Débattu lors de la réunion du gouvernement d’avant-hier, le lancement prochain du 6ème RGPH (recensement général de la population et de l’habitat) remet sur la table la question des statistiques et les banques de données, pour différents secteurs d’activité, qui constituent un élément incontournable pour toute prise de décision.
Par Mohamed Naïli
Dans le domaine statistique, les insuffisances sont en effet criantes, tous domaines confondus, et les acteurs sont nombreux à soulever cette question d’une manière récurrente. Que ce soient les responsables sectoriels et locaux, les opérateurs économiques ou les chercheurs universitaires, ils ont souvent avoué leur incapacité à cerner une problématique donnée ou évaluer un programme ou action quelconque en l’absence de données statistiques fiables et actualisées.
Dans le cas du recensement de la population et sa répartition sur le territoire national, lorsque l’on sait que le dernier RGPH remonte à 2008, le 5ème depuis l’Indépendance, il est facile de saisir l’ampleur des difficultés qui se posent pour concevoir des projets structurants, évaluer les besoins en infrastructures publiques au niveau des régions, ou mettre en place des politiques d’aménagement du territoire cohérentes.
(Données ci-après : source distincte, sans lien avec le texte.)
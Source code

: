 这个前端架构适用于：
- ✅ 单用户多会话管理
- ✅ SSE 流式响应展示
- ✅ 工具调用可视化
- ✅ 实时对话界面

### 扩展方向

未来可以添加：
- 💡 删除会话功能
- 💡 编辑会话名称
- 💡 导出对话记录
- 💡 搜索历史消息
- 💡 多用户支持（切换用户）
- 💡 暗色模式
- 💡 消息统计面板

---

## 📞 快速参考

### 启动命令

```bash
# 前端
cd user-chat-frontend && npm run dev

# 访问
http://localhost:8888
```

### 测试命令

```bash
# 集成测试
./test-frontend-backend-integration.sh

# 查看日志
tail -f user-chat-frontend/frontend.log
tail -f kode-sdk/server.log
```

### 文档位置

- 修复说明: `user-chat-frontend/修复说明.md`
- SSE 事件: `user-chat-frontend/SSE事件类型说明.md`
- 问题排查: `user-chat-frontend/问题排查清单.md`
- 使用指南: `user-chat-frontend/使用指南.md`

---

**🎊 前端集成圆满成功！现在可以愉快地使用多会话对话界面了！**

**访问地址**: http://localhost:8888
Et ce, sachant qu’en 14 ans, à savoir depuis 2008, toutes les données démographiques ont changé alors que des villes et centres urbains ont subi des transformations et extensions importantes.
Bilans contradictoires
Le déficit en matière de statistiques fiables ne se pose pas uniquement au niveau de la démographie et de l’Habitat, qui empêche, notamment, de mettre en œuvre des politiques d’aménagement urbain efficaces. Bien au contraire, ce sont tous les secteurs d’activité qui manquent de bases de données exhaustives qui permettraient de prendre des décisions ou faire des projections cohérentes.
Dans le secteur de l’Agriculture, toutes les analyses qui se font sur les filières, les besoins, les potentialités de chaque région et autres, s’appuient sur le dernier RGA (recensement général de l’agriculture), réalisé en 2001. Serait-il logique de prendre une décision en s’appuyant sur des données qui remontent à deux décennies alors que, depuis, le secteur a connu des mutations profondes ?
Citant l’exemple des transformations et bouleversements que connaissent les marchés et structures agraires, l’agroéconomiste Omar Bessaoud du Ciheam (Centre international de hautes études agronomiques méditerranéennes) affirme : « On a très peu de statistiques. Si on prend la statistique officielle, la dernière date de 2001, donc elle remonte à plus de 20 ans. Aujourd’hui, on n’a pas de chiffres officiels sur, par exemple, qui possède quoi, par classe de superficie, qui fait quoi, etc. On n’a pas d’études, ni de bilans, et même lorsque on peut les avoir, ils sont contradictoires. J’ai eu à consulter certaines sources mais elles se contredisent ».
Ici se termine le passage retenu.